Dengue escancara a desigualdade na cidade mais rica do país

“Todos os bairros de São Paulo estão com epidemia de dengue”, foi a manchete da segunda-feira (29/4) da Folha. Finalmente, na última semana, Moema e Jardim Paulista atingiram a cota mínima para acompanhar os outros noventa e quatro distritos da cidade já considerados tecnicamente em epidemia por terem alcançado o número de 300 casos por 100 mil habitantes.
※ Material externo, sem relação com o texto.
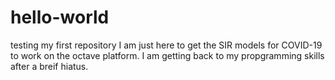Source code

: # hello-world
testing my first repository
I am just here to get the SIR models for COVID-19 to work on the octave platform.
I am getting back to my propgramming skills after a breif hiatus.
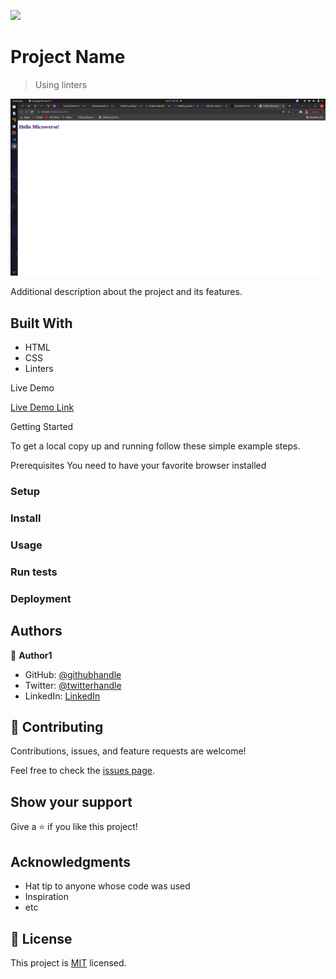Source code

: ![](https://img.shields.io/badge/Microverse-blueviolet)

# Project Name

> Using linters

![screenshot](./app_screenshot.png)

Additional description about the project and its features.

## Built With

- HTML
- CSS
- Linters

Live Demo

[Live Demo Link](https://livedemo.com)


Getting Started


To get a local copy up and running follow these simple example steps.

Prerequisites
You need to have your favorite browser installed

### Setup

### Install

### Usage

### Run tests

### Deployment



## Authors

👤 **Author1**

- GitHub: [@githubhandle](https://github.com/iLynette)
- Twitter: [@twitterhandle](https://twitter.com/acholah_lynette)
- LinkedIn: [LinkedIn](https://www.linkedin.com/in/lynette-acholah/)


## 🤝 Contributing

Contributions, issues, and feature requests are welcome!

Feel free to check the [issues page](../../issues/).

## Show your support

Give a ⭐️ if you like this project!

## Acknowledgments

- Hat tip to anyone whose code was used
- Inspiration
- etc

## 📝 License

This project is [MIT](./MIT.md) licensed.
Se era esperado que, devido à gravidade do momento, todos os distritos chegassem a esse “estado de epidemia”, não podemos nos conformar com a desigualdade de sua distribuição na cidade, atingindo com muito mais gravidade os distritos mais pobres, o que evidencia a diferença da infraestrutura oferecida à população.

Moema, um distrito rico, chegou a 304 casos por 100 mil habitantes. Vila Jaguara, o distrito pobre com mais casos na cidade, registra 10.598 casos por 100 mil habitantes, 35 vezes mais que Moema. Pode-se argumentar que Vila Jaguara está mais próxima de um rio, o Tietê, e que ali as casas predominam. Mas se observarmos o dado de Alto de Pinheiros, um distrito rico e também próximo a um rio, o Pinheiros, verificamos que lá ocorreram 1.600 casos por 100 mil habitantes. Ou seja, Vila Jaguara registra oito vezes mais casos que Alto de Pinheiros. Quais aspectos  de nossas desigualdades socioambientais ou de infraestrutura podem explicar essa diferença? É função do poder público reduzir a distância social e proporcionar uma qualidade de vida mais equilibrada no território.

Como fomos capazes de construir tamanha desigualdade? Na verdade, seguimos ano a ano dobrando a aposta. Políticas públicas recentemente aprovadas pela Câmara de Vereadores, como a que altera o zoneamento da cidade, ou outras ainda em discussão, como a privatização da Sabesp, só agravarão as desigualdades. Atendem, respectivamente, a interesses do setor da construção civil e de empresas privadas de saneamento, e não da população em geral.

As questões relacionadas ao transporte coletivo vão na mesma direção e os problemas de lotação e frequência que tanto prejudicam a maioria da população não são resolvidos. A desigualdade não é natural, mas fruto de um planejamento que a consolida. A defesa de interesses privados pela Câmara, muitas vezes com a anuência do Executivo, em detrimento do interesse público, é responsável por esses números estarrecedores. Mas, mais do que números, representam o sofrimento da população mais pobre e que mais necessita de acesso a serviços públicos de qualidade.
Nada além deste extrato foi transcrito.